Matthew and the Upright Prayer (Mt 1:18-25)

In his Gospel, Matthew mentions nothing about the Annunciation of the angel to Mary which resulted in the Incarnation of the Word. Instead Matthew begins with the annunciation to Joseph who realizes Mary is pregnant, but not by him. Although Matthew says that this pregnancy is through the power of the Holy Spirit, it seems that Joseph didn’t know that. He only knew what he could see. Being an upright man, a just man, he would quietly divorce this woman who was to be his wife. We assume he also loved her and could not allow the law, which he also loved, get hold of her. Now the Gospel doesn’t mention that Joseph prayed about this matter, however, he most certainly must have since he was upright. One thing that the Gospel does show us is that an upright life in itself is a prayer. Joseph was a man of God. It seems he was both fervent and devout. God saw his prayer of anguish, his prayer of concern for Mary’s safety above his own humiliation.

God sent an angel to answer an unasked prayer. Proceed as planned, the angel said. He explained the role of the Spirit. He calmed Joseph’s fear: Take Mary. She will give birth to a Son. You, as her husband, as head of the family, as foster-father, are to name him Jesus, because he will save his people from their sins. Imagine how long Joseph would be processing such a thought! This potentially tragic event has taken an unbelievable turn. A prophecy dear to every Jewish heart has been fulfilled. So Joseph took Mary as his wife and lived with her in God’s sight. It is amazing how the two of them continued to live as normal people knowing, that literally, God was with them. Only the upright of heart shall see God.
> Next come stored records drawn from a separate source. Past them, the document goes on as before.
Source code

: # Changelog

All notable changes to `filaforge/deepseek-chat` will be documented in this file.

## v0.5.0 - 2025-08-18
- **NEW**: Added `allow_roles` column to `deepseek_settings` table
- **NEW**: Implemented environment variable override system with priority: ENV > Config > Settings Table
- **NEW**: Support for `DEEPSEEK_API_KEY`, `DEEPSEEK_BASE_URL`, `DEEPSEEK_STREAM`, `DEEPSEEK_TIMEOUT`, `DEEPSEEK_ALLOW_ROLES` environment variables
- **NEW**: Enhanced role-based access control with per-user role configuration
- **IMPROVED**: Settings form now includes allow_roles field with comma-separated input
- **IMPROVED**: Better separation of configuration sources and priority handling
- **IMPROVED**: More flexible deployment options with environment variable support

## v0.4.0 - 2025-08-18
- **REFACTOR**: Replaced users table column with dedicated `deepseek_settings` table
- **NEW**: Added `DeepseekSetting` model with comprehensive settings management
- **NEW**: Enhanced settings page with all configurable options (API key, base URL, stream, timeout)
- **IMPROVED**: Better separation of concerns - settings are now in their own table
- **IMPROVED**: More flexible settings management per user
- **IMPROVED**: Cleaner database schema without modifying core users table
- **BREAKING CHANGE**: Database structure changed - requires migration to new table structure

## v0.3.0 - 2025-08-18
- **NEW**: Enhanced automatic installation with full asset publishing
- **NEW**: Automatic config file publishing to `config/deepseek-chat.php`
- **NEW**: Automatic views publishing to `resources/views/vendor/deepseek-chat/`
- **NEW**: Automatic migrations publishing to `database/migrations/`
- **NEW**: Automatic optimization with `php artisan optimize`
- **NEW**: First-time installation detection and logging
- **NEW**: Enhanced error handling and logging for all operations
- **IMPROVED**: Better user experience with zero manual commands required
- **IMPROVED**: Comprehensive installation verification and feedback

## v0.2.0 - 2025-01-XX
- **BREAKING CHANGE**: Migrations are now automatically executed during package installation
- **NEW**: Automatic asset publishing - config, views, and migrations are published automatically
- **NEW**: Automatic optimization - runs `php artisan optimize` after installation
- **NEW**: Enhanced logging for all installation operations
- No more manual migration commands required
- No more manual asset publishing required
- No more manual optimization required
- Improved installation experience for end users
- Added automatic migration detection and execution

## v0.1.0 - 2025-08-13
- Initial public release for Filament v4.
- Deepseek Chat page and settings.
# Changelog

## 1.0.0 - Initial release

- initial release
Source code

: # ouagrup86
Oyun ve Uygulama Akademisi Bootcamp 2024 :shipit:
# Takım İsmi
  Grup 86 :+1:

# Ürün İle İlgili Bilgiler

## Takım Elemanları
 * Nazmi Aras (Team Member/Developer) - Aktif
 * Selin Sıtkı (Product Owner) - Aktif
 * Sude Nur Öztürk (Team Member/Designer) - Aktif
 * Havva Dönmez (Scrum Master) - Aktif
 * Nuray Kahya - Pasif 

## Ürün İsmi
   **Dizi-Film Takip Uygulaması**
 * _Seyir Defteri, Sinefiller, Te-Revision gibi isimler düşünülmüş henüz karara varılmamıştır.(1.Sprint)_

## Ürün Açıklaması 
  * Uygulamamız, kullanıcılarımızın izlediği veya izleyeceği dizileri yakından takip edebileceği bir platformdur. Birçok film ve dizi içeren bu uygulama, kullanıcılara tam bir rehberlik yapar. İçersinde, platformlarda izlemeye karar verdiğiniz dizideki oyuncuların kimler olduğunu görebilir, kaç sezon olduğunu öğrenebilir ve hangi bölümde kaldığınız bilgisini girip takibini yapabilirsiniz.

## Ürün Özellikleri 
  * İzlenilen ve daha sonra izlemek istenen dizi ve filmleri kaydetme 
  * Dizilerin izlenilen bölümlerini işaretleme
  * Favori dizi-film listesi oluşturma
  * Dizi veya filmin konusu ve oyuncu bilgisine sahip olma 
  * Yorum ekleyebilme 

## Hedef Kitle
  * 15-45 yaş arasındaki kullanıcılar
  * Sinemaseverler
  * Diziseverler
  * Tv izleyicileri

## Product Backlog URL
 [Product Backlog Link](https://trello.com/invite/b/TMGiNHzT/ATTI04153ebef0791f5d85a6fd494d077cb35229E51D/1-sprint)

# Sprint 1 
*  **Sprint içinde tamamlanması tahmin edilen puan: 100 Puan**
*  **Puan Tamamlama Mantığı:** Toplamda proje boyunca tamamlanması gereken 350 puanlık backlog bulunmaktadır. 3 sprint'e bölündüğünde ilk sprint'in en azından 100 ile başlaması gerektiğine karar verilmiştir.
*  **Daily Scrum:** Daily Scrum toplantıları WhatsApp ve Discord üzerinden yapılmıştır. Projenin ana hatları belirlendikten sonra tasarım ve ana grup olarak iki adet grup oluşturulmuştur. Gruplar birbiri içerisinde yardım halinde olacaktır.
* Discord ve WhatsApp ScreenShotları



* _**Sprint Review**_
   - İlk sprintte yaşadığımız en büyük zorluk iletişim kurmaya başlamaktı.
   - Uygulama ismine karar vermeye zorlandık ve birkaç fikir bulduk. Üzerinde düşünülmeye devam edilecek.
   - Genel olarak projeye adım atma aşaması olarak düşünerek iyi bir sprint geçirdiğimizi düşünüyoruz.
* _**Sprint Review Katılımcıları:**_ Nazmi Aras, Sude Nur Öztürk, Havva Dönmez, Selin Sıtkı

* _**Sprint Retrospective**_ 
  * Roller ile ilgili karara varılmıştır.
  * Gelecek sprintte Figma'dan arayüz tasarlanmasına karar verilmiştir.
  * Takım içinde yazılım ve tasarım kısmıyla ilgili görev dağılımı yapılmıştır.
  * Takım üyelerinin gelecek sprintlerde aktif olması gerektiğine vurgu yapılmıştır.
In the kingdom here and now, I am a privileged woman. I’ve been called, chosen, graced, and blessed, but I must confront myself: am I really upright? How often I think of my life as upside down, meaning things are out of order with me. Sometimes things don’t go as I planned; sometimes a monkey wrench gets thrown into the mix; sometimes circumstances try to trip me up. I may even actually pray in those moments, but am I simply asking for a quick-fix? Would I change my ways if an angel suddenly appeared with an explanation? This is the crux: are my everyday ways those of the Lord? Am I standing upright in front of God? Is my life a prayer as was the life of Joseph?

Matthew’s Prologue and Me

All profitable films seem to get at least one sequel and possibly a prequel. The more details given about beloved characters the better. For Jesus the sequel is ongoing, and his prequel is billed in the Gospel of Matthew as a prologue, appropriately since Jesus is the Word. And so, a word about the preparation for the Word. It is offered to us very neatly and in a very orderly manner: three sets of fourteen generations. All the greats are there, some not so great, and many unknowns (their inclusion in the Prologue stems from being in the right place at the right time). All, however, are necessary to the list. Gratefully, some notable mothers are included among so many fathers, each like an exotic spice adding a specific flavor to the coming of the Messiah.
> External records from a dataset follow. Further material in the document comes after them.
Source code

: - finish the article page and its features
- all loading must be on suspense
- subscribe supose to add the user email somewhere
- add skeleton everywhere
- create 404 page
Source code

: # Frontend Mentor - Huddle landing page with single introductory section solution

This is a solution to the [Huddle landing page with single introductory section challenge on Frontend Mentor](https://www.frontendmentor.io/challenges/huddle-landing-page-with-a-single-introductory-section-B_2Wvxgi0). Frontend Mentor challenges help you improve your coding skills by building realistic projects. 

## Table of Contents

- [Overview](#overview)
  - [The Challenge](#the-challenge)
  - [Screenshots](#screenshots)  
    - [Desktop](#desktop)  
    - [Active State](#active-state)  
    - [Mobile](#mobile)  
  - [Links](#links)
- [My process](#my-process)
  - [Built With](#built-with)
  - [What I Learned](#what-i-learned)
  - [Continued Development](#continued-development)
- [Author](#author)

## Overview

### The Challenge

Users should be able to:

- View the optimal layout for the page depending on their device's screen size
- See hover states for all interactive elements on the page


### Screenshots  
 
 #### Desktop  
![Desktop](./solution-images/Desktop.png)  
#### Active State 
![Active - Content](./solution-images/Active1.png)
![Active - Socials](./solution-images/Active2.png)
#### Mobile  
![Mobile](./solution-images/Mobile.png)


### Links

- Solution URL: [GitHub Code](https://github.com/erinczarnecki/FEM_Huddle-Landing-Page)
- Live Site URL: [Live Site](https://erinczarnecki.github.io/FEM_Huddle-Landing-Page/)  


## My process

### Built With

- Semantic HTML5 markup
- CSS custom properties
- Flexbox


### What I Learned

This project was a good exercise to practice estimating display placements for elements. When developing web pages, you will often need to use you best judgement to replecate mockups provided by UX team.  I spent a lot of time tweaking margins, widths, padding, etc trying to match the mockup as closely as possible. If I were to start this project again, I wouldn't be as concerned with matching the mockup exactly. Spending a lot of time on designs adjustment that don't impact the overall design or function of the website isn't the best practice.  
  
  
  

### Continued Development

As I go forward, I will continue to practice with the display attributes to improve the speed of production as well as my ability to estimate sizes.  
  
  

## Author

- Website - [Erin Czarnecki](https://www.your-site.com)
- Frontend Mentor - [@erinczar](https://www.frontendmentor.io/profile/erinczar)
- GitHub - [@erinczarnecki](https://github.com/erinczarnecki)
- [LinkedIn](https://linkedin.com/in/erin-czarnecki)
My little life also had a prologue and it includes a sprinkling of notables, a large contingent of unknowns, and a couple of just plain interesting characters. And certainly in a couple more generations I, too, will be one of the unknowns, but nonetheless necessary.

Grandmother Hill and Grandfather Toce provided written “prologues” in the form of family trees, but the other fifty percent of my heritage remains for the most part only blessed moments of the history that got me here. And to those histories I am not adding any generations, but by my religious consecration I hope to add a dollop of grace up and down the generations.

Each of us has a place in history – maybe a very modest place, but an important place to fill. Our life touches those before and those after us, who would not be connected without us filling our place. Are we the connecting link to an important historic happening? Do we keep some meaningful memory alive or do we point to coming greatness? Actually in the eyes of God, each of us is that living memory, that irreplaceable link, that coming greatness. Give us joy, dear God, in the place that is ours until we are all together in You, our true home.